El Salvador is not alone in creating women-friendly spaces and legislative protections while simultaneously experiencingan increase in gender-based violence. Central America experiences among the worst rates of gender-based violence and sexual harassment. However, gang and drug trade fueled violence in the region have turned the isthmus into one of the deadliest places in the world for women. UNICEF, UN-Habitat and UN Woman are making inroads to address this issue with the five- year “Safe and Friendly Cities for All” initative, aimed at “making women and children feel safer in their neighborhoods while increasing quality of life.” Slated to receive the program are cities in Honduras and Guatemala, who experience high rates of femicide, judicial indifference and “machista” attitudes.
Revisiting the “City”
“Ciudad Mujer” and pro-women legislative writs are laudable efforts in areas where there is an urgent need to stop violence against women. The centralization of gender-specific services eliminates the commute to multiple institutes, decreasing exposure to criminal elements and allowing many women to invest more time in education or work. Undoubtedly, this center and the other six slated for construction will offer temporary relief in a city where a catcall is as common as the chirping of sparrows sitting on the power lines.
But abusive attitudes once bound to the private sphere of relationships and family are escalating on the streets with random and brutal efficacy. Femicide is the final concatenation in a chain of gender inequality supported by judicial indifference forged by gender discrimination. Given the high concentration of women in rural areas, even if they can make it to these central spaces, many will return to insecure environments they cannot easily leave due to financial, cultural, or psychological reasons. “Ciudad Mujer” and similarly minded projects should not be treated as the panacea to solve women’s problems or more structural factors like poverty, wage stagnation, and social discrimination.
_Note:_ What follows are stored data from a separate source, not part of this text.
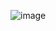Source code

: ![image](https://user-images.githubusercontent.com/67383465/112428550-5443b680-8d61-11eb-8306-69c09ee03cd1.png)
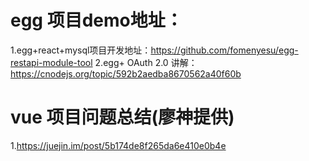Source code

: # egg 项目demo地址：
1.egg+react+mysql项目开发地址：https://github.com/fomenyesu/egg-restapi-module-tool
2.egg+ OAuth 2.0 讲解：https://cnodejs.org/topic/592b2aedba8670562a40f60b
# vue 项目问题总结(廖神提供)
1.https://juejin.im/post/5b174de8f265da6e410e0b4e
As Aleksandr Deejay points out in an article on women-only transportation, the provision of gender-segregated spaces may in fact “perpetuate the perception that women inherently need to be singled out, protected, and isolated. In essence, creating this kind of divide may facilitate the idea, real or imagined, that division is necessary.” This phenomenon is clearly manifest in El Salvador, where legislative powers institute contradictory laws that try to shield women from gender-based violence while simultaneously upholding an abortion ban that enshrines the infantilization and degradation of women. Legislative contradictions like these accomplish little in challenging cultural conventions that lead to violence against women. When the foundations of the house are examined up close, the picture for women is grim.